Die Störungen an Türen und dem Antriebssystem seien ein »typisches Winterthema«, sagte ein S-Bahnsprecher. So etwas habe es bei Frost immer gegeben. Doch anders als früher stünden derzeit wegen der zusätzlichen Sicherheitsüberprüfungen keine Reservezüge mehr zur Verfügung, um solche Ausfälle auszugleichen. Die Werkstätten kommen mit der Reparatur nicht nach, obwohl die Mitarbeiter unter Hochdruck arbeiten. Züge mit defekten Türen rangiert die S-Bahn deshalb nicht gleich aus, sofern sie der Fahrer noch verschließen kann. Auch bei defekten Heizungen behilft sie sich mit entsprechenden Hinweisen, »damit der Fahrgast eventuell in einen wärmeren Wagen wechseln kann«, wie es hieß. Hatte die S-Bahn in der vergangenen Woche noch 429 Viertelzüge im Einsatz, waren es gestern nur etwa zwischen 360 bis 380. Für einen normalen Betrieb wären 550 notwendig.

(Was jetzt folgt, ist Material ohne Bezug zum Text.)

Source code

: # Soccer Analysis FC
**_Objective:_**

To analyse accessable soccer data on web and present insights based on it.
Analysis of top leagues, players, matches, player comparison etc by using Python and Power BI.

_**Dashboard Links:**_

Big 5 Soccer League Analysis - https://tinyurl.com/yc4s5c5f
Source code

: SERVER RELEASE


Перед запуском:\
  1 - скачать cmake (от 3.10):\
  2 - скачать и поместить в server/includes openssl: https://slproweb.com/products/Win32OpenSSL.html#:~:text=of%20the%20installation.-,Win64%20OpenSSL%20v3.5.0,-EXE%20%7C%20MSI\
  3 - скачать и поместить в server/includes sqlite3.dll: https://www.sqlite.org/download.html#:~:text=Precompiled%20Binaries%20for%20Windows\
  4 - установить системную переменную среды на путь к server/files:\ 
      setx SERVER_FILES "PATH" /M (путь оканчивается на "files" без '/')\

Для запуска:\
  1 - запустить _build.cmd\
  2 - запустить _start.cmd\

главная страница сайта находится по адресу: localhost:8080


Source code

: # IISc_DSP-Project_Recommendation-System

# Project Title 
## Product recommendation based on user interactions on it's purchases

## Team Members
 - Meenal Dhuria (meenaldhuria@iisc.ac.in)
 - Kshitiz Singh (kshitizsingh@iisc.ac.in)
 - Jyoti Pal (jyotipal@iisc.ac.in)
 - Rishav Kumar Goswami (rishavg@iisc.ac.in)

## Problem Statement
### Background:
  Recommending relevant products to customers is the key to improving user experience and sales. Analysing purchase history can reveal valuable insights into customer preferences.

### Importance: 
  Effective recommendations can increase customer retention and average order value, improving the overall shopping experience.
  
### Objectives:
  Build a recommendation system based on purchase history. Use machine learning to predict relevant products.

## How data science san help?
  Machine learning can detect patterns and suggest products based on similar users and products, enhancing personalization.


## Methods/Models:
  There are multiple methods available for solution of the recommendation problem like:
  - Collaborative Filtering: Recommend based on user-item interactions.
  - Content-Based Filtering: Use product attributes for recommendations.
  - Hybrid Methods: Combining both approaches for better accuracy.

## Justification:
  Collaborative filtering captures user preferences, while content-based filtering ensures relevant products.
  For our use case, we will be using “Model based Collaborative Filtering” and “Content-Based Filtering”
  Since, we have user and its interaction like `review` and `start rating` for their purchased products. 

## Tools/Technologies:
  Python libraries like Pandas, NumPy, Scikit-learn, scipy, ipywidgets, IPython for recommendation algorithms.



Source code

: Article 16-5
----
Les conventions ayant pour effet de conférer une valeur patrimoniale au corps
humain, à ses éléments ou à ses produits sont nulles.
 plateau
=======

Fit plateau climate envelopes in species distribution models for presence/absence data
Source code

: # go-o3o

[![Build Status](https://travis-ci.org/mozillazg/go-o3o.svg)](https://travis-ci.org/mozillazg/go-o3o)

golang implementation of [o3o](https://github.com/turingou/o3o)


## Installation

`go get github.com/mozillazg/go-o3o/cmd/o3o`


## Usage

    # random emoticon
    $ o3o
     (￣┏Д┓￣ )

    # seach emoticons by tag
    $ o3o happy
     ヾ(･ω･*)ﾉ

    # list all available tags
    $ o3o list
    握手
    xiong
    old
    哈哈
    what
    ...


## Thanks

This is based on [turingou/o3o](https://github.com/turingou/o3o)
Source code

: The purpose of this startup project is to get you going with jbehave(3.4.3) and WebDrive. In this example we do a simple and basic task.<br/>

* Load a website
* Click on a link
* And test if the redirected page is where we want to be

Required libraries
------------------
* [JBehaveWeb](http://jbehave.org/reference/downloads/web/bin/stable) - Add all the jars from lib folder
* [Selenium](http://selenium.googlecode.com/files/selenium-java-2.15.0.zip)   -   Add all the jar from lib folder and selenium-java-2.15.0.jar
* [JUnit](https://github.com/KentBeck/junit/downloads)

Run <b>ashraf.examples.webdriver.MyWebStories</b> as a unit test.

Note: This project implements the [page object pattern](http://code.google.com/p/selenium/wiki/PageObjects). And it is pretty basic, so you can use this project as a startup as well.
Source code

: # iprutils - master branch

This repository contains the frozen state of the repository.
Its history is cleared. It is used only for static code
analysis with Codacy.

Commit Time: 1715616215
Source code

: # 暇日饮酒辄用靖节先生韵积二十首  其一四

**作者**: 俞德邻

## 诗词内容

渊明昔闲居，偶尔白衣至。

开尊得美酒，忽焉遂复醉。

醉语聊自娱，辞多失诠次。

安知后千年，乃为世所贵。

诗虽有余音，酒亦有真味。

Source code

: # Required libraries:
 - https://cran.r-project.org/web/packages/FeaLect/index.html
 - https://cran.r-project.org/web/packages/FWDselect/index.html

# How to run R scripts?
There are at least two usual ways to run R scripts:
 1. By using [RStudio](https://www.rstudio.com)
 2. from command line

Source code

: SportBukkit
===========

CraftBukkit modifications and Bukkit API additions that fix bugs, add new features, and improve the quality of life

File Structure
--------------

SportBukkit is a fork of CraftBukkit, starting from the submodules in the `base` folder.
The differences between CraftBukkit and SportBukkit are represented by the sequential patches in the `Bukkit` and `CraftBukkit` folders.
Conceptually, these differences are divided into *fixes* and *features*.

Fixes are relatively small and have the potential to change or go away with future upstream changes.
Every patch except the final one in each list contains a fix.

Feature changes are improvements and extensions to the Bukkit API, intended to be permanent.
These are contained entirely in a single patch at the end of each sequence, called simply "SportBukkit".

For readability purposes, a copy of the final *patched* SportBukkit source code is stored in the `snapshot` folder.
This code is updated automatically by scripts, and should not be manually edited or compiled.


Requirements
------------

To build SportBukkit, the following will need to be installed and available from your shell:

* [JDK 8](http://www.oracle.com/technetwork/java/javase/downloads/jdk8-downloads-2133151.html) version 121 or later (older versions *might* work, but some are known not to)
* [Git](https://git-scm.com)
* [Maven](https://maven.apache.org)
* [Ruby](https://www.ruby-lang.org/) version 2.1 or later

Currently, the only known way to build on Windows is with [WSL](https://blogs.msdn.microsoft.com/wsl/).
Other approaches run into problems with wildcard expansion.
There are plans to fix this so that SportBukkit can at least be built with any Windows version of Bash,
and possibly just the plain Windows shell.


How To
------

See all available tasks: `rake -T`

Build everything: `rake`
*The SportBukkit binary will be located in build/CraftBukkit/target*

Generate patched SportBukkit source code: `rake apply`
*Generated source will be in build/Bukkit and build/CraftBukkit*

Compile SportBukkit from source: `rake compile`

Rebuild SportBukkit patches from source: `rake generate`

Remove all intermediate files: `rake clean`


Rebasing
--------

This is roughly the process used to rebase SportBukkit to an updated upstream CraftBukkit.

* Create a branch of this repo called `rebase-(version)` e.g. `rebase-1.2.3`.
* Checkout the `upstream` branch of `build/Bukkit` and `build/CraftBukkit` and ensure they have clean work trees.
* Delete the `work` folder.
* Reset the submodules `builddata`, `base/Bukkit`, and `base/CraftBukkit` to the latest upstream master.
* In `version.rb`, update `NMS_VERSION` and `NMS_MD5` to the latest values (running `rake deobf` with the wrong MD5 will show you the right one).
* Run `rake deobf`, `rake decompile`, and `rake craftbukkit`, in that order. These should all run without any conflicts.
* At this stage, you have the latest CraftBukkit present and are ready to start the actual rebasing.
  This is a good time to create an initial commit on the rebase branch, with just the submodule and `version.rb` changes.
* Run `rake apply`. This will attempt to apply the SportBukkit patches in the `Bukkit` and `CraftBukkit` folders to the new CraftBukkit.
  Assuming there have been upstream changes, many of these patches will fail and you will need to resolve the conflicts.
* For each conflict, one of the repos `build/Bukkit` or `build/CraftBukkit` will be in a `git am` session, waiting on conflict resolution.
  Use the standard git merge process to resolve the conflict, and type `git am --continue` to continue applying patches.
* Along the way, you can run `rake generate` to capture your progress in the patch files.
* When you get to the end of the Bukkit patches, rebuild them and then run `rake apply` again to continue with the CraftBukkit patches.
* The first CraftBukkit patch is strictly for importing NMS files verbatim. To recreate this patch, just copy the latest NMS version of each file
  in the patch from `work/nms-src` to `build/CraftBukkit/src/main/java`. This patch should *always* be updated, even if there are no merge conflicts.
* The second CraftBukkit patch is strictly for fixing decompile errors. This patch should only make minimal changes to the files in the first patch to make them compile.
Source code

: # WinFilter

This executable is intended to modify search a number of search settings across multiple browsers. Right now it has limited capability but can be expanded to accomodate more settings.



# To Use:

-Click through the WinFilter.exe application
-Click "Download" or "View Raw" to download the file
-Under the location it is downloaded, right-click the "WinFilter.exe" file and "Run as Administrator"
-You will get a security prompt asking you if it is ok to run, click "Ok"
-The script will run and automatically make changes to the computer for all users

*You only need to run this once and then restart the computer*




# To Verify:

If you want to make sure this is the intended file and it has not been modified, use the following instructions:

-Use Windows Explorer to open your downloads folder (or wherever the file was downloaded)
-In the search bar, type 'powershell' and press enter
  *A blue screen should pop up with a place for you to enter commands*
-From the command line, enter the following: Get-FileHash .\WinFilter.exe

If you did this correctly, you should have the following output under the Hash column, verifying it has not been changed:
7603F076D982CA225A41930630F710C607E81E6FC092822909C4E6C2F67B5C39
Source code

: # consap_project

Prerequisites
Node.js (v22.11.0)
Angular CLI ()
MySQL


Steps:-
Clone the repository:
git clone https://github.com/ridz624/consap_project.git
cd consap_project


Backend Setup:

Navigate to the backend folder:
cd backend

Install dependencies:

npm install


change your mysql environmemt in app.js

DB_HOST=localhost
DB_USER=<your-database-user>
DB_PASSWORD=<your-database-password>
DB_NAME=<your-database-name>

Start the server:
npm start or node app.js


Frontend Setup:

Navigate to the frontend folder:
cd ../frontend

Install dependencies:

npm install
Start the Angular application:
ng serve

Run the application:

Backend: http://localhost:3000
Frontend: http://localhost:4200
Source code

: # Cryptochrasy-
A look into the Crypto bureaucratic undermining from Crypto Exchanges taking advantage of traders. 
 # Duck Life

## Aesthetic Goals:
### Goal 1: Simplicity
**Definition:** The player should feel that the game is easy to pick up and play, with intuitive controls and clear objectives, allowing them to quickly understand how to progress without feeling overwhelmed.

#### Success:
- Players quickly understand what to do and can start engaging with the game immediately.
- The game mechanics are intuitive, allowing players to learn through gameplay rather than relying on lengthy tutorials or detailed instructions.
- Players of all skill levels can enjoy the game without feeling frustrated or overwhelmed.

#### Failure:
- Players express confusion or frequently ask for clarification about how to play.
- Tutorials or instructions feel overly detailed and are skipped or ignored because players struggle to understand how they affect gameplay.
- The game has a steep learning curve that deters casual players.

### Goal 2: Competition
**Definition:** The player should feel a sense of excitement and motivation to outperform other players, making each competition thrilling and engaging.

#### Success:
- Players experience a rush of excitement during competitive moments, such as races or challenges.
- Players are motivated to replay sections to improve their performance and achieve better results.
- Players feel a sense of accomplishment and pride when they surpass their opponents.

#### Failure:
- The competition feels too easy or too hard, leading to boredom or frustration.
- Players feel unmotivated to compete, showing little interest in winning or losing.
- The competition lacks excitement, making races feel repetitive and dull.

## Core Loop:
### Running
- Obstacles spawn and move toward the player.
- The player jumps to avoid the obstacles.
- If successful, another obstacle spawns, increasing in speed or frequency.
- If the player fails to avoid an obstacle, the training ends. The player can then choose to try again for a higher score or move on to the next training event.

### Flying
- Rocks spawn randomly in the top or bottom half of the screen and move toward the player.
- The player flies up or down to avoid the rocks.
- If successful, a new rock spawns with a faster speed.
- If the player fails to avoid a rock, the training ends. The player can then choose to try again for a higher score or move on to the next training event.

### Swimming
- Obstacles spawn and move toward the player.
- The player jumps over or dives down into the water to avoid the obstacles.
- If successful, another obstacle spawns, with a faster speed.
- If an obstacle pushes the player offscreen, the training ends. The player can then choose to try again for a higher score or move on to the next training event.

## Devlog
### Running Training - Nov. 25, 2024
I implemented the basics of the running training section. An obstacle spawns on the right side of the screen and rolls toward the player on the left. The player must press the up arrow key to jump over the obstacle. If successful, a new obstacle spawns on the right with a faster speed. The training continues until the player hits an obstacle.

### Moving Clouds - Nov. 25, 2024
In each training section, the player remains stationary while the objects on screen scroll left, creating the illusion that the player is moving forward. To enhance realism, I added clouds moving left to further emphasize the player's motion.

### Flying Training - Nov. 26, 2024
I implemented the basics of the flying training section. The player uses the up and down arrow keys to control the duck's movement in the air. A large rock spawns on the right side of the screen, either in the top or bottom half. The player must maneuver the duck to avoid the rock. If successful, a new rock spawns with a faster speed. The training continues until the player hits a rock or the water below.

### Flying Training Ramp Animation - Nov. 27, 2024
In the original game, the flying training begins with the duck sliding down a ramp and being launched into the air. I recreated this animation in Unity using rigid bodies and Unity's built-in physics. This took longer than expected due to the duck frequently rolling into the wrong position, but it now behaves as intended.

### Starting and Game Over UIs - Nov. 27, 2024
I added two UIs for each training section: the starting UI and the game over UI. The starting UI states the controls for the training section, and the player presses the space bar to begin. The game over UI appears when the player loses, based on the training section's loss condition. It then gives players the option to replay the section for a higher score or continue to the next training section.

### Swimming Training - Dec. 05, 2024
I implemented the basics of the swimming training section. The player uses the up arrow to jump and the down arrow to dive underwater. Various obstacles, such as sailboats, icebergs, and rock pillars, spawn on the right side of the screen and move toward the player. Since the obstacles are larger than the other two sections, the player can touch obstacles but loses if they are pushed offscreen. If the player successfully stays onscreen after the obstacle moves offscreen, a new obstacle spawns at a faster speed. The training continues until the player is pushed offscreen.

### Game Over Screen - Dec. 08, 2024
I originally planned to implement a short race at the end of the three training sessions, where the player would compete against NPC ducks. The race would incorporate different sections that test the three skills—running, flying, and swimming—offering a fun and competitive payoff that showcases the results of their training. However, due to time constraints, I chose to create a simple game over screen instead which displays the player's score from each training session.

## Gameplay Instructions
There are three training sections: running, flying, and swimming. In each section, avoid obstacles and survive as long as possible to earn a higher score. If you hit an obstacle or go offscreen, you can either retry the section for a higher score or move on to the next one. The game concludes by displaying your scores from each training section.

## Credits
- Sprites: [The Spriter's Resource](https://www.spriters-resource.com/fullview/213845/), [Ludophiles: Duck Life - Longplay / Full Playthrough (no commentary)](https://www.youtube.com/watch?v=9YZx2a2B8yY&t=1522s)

Probleme mit den Weichen, die noch im vergangenen Winter für Chaos gesorgt hatten, gebe es derzeit nicht, betont das Unternehmen. Und hofft ansonsten auf das Wetter: »Wenn die Temperaturen nach oben gehen, werden wir ein bisschen leistungsfähiger«.
Das hängt vor allem auch davon ab, ob das Eisenbahn-Bundesamt (EBA) die Prüfintervalle für die S-Bahn-Baureihe 481 noch einmal verkürzt. Eine Entscheidung wurde bereits für gestern erwartet, lag aber bei Redaktionsschluss dieser Seite noch nicht vor. Messfahrten hatten ergeben, dass die Radscheiben dieser Fahrzeuge weniger fest sind, als vom Hersteller angegeben. Sollten die Fristen verkürzt werden, müssten weitere S-Bahn-Wagen aus dem Verkehr gezogen werden. Nur eine Formalität scheint dagegen die Verlängerung der Betriebserlaubnis für die S-Bahn durch das EBA zu sein. Die derzeitige gilt nur noch bis 31. Dezember.
»Das befürchtete Winterchaos bei der S-Bahn ist eingetreten«, kommentierte der CDU-Verkehrsexperte Oliver Friederici die Situation und stellte die Frage, mit welchen Entschädigungen die S-Bahn-Fahrgäste diesmal rechnen könnten. Finanzsenator Ulrich Nußbaum (parteilos) brachte indes frühere Überlegungen wieder ins Gespräch, wonach das Land Berlin die S-Bahn kaufen und mit den BVG zusammenlegen sollte. Die Bahn hat diese Kaufofferte des Senats bisher zurückgewiesen.